#### Problem statement
Return the lines below that carry the word "compare".

(Recorded information begins)

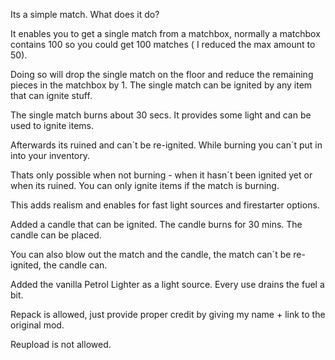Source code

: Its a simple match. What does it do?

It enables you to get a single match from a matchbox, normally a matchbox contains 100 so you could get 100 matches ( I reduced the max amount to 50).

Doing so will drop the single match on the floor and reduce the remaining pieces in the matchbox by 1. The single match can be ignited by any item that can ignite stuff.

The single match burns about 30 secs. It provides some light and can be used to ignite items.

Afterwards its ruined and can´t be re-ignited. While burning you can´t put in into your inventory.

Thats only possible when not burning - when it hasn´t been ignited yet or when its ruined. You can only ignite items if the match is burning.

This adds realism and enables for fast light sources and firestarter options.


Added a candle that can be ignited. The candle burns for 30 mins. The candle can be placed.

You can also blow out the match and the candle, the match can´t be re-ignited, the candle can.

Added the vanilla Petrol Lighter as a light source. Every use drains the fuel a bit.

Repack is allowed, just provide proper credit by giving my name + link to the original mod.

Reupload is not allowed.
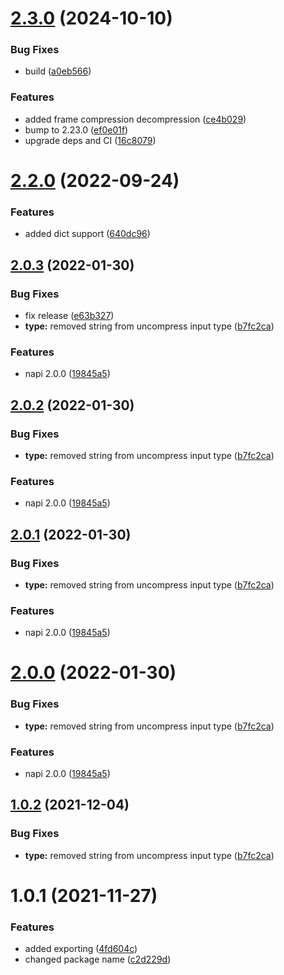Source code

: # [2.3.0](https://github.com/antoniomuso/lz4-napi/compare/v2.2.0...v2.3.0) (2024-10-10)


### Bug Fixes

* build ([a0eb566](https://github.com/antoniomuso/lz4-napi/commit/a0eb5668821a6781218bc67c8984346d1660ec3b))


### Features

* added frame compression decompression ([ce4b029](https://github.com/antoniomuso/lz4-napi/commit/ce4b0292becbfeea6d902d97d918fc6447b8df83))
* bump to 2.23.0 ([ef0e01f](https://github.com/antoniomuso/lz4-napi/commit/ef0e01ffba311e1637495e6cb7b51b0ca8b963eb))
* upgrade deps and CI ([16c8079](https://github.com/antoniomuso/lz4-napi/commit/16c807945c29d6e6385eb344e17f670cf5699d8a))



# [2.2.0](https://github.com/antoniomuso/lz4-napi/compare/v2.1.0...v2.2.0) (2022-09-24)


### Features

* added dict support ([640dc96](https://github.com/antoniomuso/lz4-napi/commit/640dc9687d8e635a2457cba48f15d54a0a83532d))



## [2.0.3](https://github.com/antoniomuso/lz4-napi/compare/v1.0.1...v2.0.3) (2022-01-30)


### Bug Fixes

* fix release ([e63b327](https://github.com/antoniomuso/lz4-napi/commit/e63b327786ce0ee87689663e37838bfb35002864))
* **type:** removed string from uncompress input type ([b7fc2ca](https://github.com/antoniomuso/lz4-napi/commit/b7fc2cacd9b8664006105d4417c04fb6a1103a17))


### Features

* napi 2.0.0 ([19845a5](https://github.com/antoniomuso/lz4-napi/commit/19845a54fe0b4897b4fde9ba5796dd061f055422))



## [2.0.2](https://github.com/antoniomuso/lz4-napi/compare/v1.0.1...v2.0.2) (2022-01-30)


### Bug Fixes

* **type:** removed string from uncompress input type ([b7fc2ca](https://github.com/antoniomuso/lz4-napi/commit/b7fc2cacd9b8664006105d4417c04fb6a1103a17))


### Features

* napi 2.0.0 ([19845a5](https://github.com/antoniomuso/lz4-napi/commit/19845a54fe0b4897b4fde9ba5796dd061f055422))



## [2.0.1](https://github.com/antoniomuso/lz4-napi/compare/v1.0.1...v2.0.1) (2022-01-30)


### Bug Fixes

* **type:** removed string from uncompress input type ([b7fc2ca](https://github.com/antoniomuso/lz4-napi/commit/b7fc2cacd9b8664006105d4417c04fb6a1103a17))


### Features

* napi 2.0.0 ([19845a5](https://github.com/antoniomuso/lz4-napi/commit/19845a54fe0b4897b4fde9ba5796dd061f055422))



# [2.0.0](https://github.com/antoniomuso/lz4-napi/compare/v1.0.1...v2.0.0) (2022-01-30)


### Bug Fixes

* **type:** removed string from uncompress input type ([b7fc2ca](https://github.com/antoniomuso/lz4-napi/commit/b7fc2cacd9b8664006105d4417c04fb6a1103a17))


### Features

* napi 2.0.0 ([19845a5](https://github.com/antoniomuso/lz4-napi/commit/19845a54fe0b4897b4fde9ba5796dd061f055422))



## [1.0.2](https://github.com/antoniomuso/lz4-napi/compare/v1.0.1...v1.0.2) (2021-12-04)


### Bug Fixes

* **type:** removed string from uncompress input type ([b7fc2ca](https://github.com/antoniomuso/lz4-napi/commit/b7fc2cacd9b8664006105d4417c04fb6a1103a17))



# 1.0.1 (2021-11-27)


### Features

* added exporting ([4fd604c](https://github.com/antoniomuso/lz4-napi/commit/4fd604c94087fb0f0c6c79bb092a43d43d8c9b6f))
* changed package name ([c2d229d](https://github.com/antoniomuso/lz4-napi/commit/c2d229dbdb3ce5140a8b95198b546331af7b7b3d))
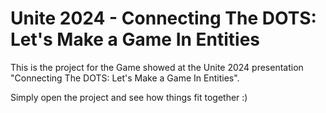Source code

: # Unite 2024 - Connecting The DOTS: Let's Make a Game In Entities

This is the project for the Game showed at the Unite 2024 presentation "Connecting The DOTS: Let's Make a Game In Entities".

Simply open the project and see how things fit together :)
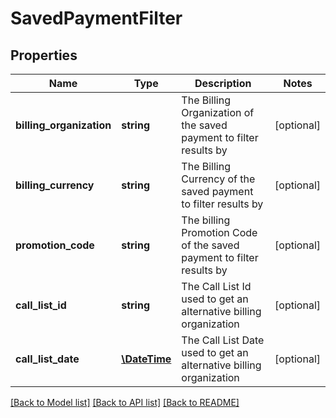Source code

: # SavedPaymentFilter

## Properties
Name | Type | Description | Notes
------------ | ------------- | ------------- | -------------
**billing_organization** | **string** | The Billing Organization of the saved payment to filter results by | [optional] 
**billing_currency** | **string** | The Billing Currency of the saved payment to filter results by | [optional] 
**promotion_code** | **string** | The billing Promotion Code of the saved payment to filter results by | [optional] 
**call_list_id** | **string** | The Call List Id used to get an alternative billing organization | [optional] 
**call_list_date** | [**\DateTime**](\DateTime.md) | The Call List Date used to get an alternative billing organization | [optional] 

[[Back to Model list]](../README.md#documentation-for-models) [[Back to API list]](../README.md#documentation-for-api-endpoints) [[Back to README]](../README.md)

(Recorded information ends)

#### Result
: # [2.3.0](https://github.com/antoniomuso/lz4-napi/compare/v2.2.0...v2.3.0) (2024-10-10)
# [2.2.0](https://github.com/antoniomuso/lz4-napi/compare/v2.1.0...v2.2.0) (2022-09-24)
## [2.0.3](https://github.com/antoniomuso/lz4-napi/compare/v1.0.1...v2.0.3) (2022-01-30)
## [2.0.2](https://github.com/antoniomuso/lz4-napi/compare/v1.0.1...v2.0.2) (2022-01-30)
## [2.0.1](https://github.com/antoniomuso/lz4-napi/compare/v1.0.1...v2.0.1) (2022-01-30)
# [2.0.0](https://github.com/antoniomuso/lz4-napi/compare/v1.0.1...v2.0.0) (2022-01-30)
## [1.0.2](https://github.com/antoniomuso/lz4-napi/compare/v1.0.1...v1.0.2) (2021-12-04)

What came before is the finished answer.